In 2007 two former U.S. secretaries of state, a defense secretary, and a former senator wrote persuasively in the Wall Street Journal that the time had come to move seriously toward a nuclear-free world. Almost two years later, the Global Zero movement was born with its chief aim to rid the world of such weapons once and for all by 2030.
But is it realistic or even wise to envision a world without nuclear weapons? More and more people seem to think so. Barack Obama has declared "America's commitment to seek the peace and security of a world without nuclear weapons." But that is easier said than done. Michael O'Hanlon places his own indelible stamp on this critical issue, putting forth a "friendly skeptic's case for nuclear disarmament."
Calls to "ban the bomb" are as old as the bomb itself, but the pace and organization of nonproliferation campaigns have picked up greatly recently. The growing Global Zero movement, for example, wants treaty negotiations to begin in 2019. Would this be prudent or even feasible in a world that remains dangerous, divided, and unpredictable? After all, America's nuclear arsenal has been its military trump card for much of the period since World War II. Pursuing a nuclear weapons ban prematurely or carelessly could alarm allies, leading them to consider building their own weaponsthe opposite of the intended effect.

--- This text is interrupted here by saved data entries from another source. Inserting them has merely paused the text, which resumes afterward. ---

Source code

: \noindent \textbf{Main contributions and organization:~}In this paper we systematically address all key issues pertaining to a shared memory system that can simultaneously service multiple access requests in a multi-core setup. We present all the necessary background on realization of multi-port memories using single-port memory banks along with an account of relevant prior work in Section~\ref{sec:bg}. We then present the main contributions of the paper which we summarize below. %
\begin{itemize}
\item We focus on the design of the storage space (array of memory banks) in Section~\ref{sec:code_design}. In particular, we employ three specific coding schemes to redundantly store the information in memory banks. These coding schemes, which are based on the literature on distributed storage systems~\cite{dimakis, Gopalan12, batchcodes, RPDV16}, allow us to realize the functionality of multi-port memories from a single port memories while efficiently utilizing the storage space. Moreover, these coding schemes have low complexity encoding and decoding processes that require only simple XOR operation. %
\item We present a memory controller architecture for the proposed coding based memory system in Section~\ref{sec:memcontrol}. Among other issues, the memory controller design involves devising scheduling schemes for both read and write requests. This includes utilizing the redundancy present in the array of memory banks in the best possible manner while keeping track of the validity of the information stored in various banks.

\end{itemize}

O'Hanlon clearly presents the dangers of nuclear weapons and the advantages of disarmament as a goal. But even once an accord is in place, he notes, temporary suspension of restrictions may be necessary in response to urgent threats such as nuclear "cheating" or discovery of an advanced biological weapons program. To take all nuclear options off the table forever strengthens the hand of those that either do not make that pledge or do not honor it. For the near term, traditional approaches to arms control, including dismantling existing bomb inventories, can pave the way to make a true nonproliferation regime possible in the decades ahead.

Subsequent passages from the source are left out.